No. Weight is defined as the effect of gravity on a body. Until the aircraft becomes part of the body of the carrier, it has no effect on the weight of the carrier.

I think you are confusing force with weight. For example, if wind shear drives wind against the top deck, this does not make the carrier have more weight, but it does cause the carrier to move down. Likewise any gust from an aircraft may apply a force to the carrier, but does not increase its weight. You might consider that force to increase the "apparent weight" of the carrier, but it cannot be said to increase the weight of the carrier itself.

Note also that the downward wind force of a landing fighter is relatively slight. For example, a person can easily walk under rotating helicopter blades and still stand up and walk. The force is probably only around 1-2 pounds per square inch, maybe 5,000-15,000 pounds total. For an aircraft it will be even less.

Tyler Durden
  • 13,282
  • 4
  • 43
  • 67
  • I generally agree, but helicopters don't weigh 72,000. Hovering, a helicopter should displace it's weight in air. – Rhino Driver Nov 20 '14 at 23:35
  • 3
    Not sure how this (IMHO) obviously wrong answer gained 3 upvotes. @Peter Kämpf is right. Maybe we should let physics exchange to decide this one. – Peter M. - stands for Monica Nov 20 '14 at 23:46
  • 1
    @SHAF just because a helicopter weighs a certain amount does not mean that amount of force is applied to the GROUND. The PSI will show a gradient from the blades to the ground. At the blades it will be the weight of the helicopter, but then it will decrease from there. – Tyler Durden Nov 21 '14 at 00:09
  • @PeterMasiar You are right it is a physics question, but just claiming somebody is "obviously wrong" without giving any reason is against the principles of Stack Exchange. Consider that you have 0 reputation and no credentials whatsoever, and have offered no reasoning whatsoever, its kind of BS for you to go around talking about how wrong somebody is. – Tyler Durden Nov 21 '14 at 00:12
  • @SHAF Yes, I recomputed the PSI, appears to be only 1-2 PSI. – Tyler Durden Nov 21 '14 at 00:16
  • 4
    @PeterMasiar Peter Kampf is incorrect, the weight of the carrier doesn't increase until the aircraft touches the deck.
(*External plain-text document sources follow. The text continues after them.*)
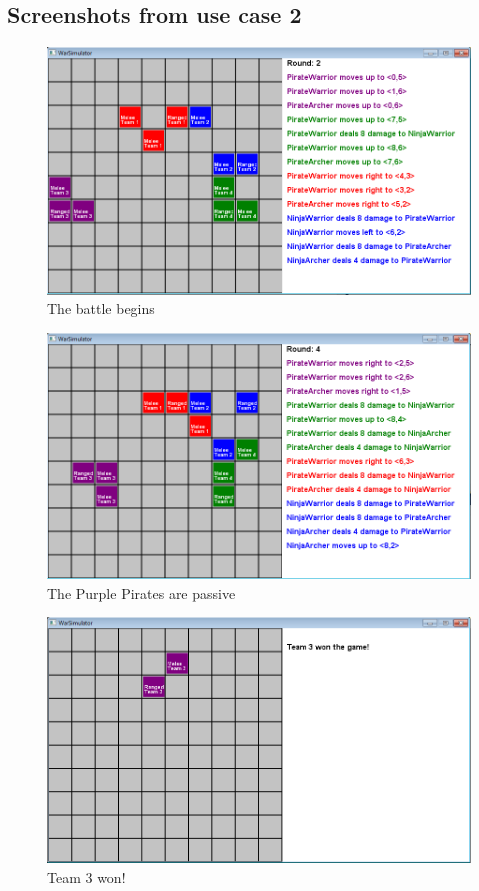 	\subsection*{Screenshots from use case 2}
		\begin{figure}[H]
		\label{pic:case21}
			\center
			\includegraphics[scale=0.6]{rapport/7/figures/case2-1.png}
			\caption{The battle begins}
		\end{figure}
		\begin{figure}[H]
		\label{pic:case22}
		\center
			\includegraphics[scale=0.6]{rapport/7/figures/case2-2.png}
			\caption{The Purple Pirates are passive}
		\end{figure}
		\begin{figure}[H]
		\label{pic:case23}
		\center
			\includegraphics[scale=0.6]{rapport/7/figures/case2-3.png}
			\caption{Team 3 won!}
		\end{figure}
Displacement increases as a force is applied, but the weight remains the same. – Rhino Driver Nov 21 '14 at 00:17
  • @Tyler Durden Downward force towards carrier before landing is slight but not zero. I might not have aviation credentials but remember my Newton laws. If you disagree, take it to physics experts to decide. – Peter M. - stands for Monica Nov 21 '14 at 00:20
  • 4
    @PeterMasiar: Perhaps you've misunderstood this answer. The air underneath a landing aircraft does push the carrier down, but 'weight' is not the correct name for this downward force; that name is reserved for the component caused by gravity. – Marcks Thomas Nov 21 '14 at 00:32
  • OK I can see that it is not "aircraft weight" what changes - but result (downward force on the aircraft) will behave exactly like increased weight (will push carrier down, and so slightly that it will be not measurable). So we need to define "before". :-) – Peter M. - stands for Monica Nov 21 '14 at 00:38
  • 3
    @PeterMasiar Weight is a force. Any other force is a force. In that sense, all forces "feel like weight". But that doesn't make them weight. – David Richerby Nov 21 '14 at 00:42
  • 2
    @TylerDurden You are mistaken; a helicopter does not "push" itself away from the ground, rather the rotor blades generate lift (they are mini-wings, essentially), "pulling" it upwards into the air. Obv we know that there is an opposite reaction of downward force from the blades, but it does not necessarily represent X proportion of the aircraft's weight. – Jongosi Nov 21 '14 at 11:49
  • @Jongosi Actually, it does. It represents 100% of the aircraft's weight (directly underneath the blades, at least... the effect on the ground will be less.) The total force applied to the air under the rotors of a hovering helicopter will be exactly equal to the lift generated by the rotors, though. As with all forces, the forces are equal and opposite. – reirab Dec 31 '14 at 05:34
  • @reirab No, it does not. The primary force opposing the helicopter's weight is lift, not downward thrust. Google vindicates me; https://www.google.co.uk/search?&output=search&sclient=psy-ab&q=how%20does%20a%20helicopter%20work&oq=&gs_l=&pbx=1&bav=on.2,or.r_cp.r_qf.&bvm=bv.82001339,d.d24&ion=1&biw=1434&bih=855&ech=1&psi=0QusVLW0HMm4Ud-2g6gL.1420561348726.3&ei=1AusVInIIov4UtnygKAL&emsg=NCSR&noj=1 A helicopter pulls itself into the air, it does not push away from the earth. – Jongosi Jan 06 '15 at 16:22
  • @Jongosi Downward thrust is lift, at least for all practical purposes. You could argue that part (or most) of the lift is generated by 'pulling' air downward rather than 'pushing' it downward, but, either way, the downward force excerpted on the air is exactly equal in magnitude to the weight of the helicopter when it's not accelerating vertically. When moving horizontally, the airframe itself probably also generates some lift, but, again, it's generated by deflecting air downwards. Regardless of whether it's pushed or pulled, the change in momentum of the air will equal that of the aircraft – reirab Jan 06 '15 at 16:33
  • This really has nothing to do with the question, but for the record most of the vertical force of a helicopter blade is due to positive displacement of air dependent on the the blade pitch angle not airfoil lift. In fact, it is possible to make a propeller or helicopter rotor out of a completely flat blade that is not an airfoil at all. – Tyler Durden Jan 06 '15 at 16:57
11

Excellent question! Yes indeed, it does! At least in the sense that it is pushing the carrier down. Now we have an intense discussion going on if this is weight or not. If we avoid the nitpickers and call it a downforce, I think all will agree that the landing aircraft adds a downforce equivalent to its weight to the weight of the carrier, once it is flying above the deck. Before, this downforce was acting on the water surface (and on the ocean floor ...).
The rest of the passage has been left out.